● **Excerpted records**:
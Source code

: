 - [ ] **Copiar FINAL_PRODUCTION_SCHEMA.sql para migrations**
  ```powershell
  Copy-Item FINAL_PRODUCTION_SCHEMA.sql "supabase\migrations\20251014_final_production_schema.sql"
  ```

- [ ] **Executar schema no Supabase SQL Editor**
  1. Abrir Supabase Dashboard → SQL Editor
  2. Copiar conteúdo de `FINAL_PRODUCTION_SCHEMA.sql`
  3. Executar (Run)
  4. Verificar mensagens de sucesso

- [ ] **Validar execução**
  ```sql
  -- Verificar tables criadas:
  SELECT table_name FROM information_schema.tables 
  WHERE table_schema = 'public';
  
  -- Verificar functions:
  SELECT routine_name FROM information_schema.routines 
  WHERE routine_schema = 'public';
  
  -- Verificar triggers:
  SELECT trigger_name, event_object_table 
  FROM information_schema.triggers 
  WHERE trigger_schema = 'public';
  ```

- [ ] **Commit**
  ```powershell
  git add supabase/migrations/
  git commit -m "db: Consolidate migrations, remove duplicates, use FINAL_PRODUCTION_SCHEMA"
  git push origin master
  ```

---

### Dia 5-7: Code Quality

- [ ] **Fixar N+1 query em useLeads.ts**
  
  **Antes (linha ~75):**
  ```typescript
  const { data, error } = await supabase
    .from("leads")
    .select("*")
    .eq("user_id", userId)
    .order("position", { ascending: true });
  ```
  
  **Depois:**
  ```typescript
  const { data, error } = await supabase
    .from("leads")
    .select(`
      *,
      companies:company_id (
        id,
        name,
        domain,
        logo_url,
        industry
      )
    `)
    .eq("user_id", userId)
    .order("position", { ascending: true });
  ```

● **Directions**: Copy out each line of the entries where the word "Editor" is found.

● **Answer for the task**:
- [ ] **Executar schema no Supabase SQL Editor**
  1. Abrir Supabase Dashboard → SQL Editor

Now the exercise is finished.